= Benjamin Oloruntimehin =

Nigerian Africanist and historian

Benjamin Olatunji Oloruntimehin (1939 – December 18, 2020) was a Nigerian Africanist and historian.

== Biography ==
Oloruntimehin acquired a bachelor's degree in History at the University of Ibadan in 1963 and a doctorate in History at the same university three years later, in 1966. He began teaching at the university before getting tenure at the University of Ife (Obafemi Awolowo University as of 2026) in the late 1960's. He worked in what was then the Institute of African Studies. He served as the Dean of the Faculty of Arts at Ife from 1975 to 1977. He served the university until 1990, retiring from lecturing at the age of 51.

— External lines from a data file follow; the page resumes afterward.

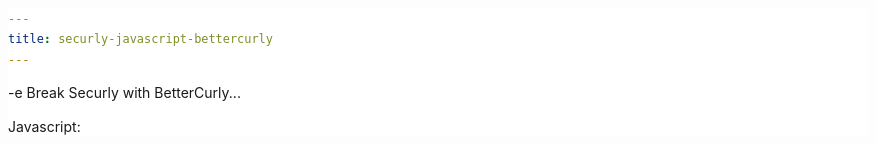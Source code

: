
 ```yaml
---
title: securly-javascript-bettercurly
---
```


-e 
Break Securly with BetterCurly...

Javascript:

His publications included eight books and monographs, ten edited books, 15 book contributions, 30 journal articles and 14 book reviews.

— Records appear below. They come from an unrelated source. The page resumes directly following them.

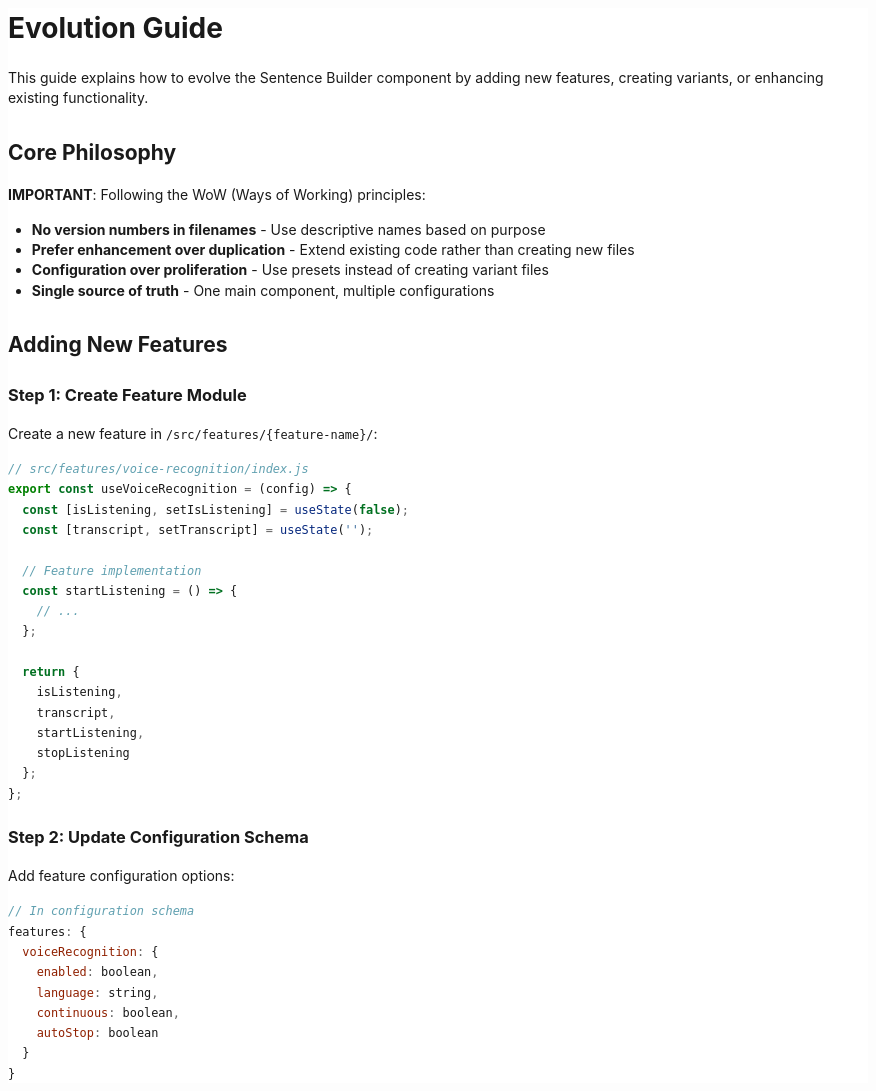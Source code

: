 # Evolution Guide

This guide explains how to evolve the Sentence Builder component by adding new features, creating variants, or enhancing existing functionality.

## Core Philosophy

**IMPORTANT**: Following the WoW (Ways of Working) principles:
- **No version numbers in filenames** - Use descriptive names based on purpose
- **Prefer enhancement over duplication** - Extend existing code rather than creating new files
- **Configuration over proliferation** - Use presets instead of creating variant files
- **Single source of truth** - One main component, multiple configurations

## Adding New Features

### Step 1: Create Feature Module

Create a new feature in `/src/features/{feature-name}/`:

```javascript
// src/features/voice-recognition/index.js
export const useVoiceRecognition = (config) => {
  const [isListening, setIsListening] = useState(false);
  const [transcript, setTranscript] = useState('');

  // Feature implementation
  const startListening = () => {
    // ...
  };

  return {
    isListening,
    transcript,
    startListening,
    stopListening
  };
};
```

### Step 2: Update Configuration Schema

Add feature configuration options:

```javascript
// In configuration schema
features: {
  voiceRecognition: {
    enabled: boolean,
    language: string,
    continuous: boolean,
    autoStop: boolean
  }
}
```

He was married to Beatrice Olufunmilayo Oloruntimehin, a sociologist who also worked at the University of Ife. She died in 2025.

He died on Friday, December 18, 2020, at the age of 81.

== Selected publications ==
- Oloruntimehin, Benjamin Olatunji (1981). "Francophonie and Subordinate State System in the African region"

- Oloruntimehin, Benjamin Olatunji (1968). "Résistance Movements in the Tukulor Empire"

- Oloruntimehin, Benjamin Olatunji (1972). "The Segu Tukulor Empire"

== Sources ==
- Amusa, Saheed (2022). "Historical Scholarship and Training at Ife: Growth, Personalities, and Professorships, 1962–2022"

- "Governor Fayemi mourns renowned Historian, Prof. Oloruntimehin" (2020)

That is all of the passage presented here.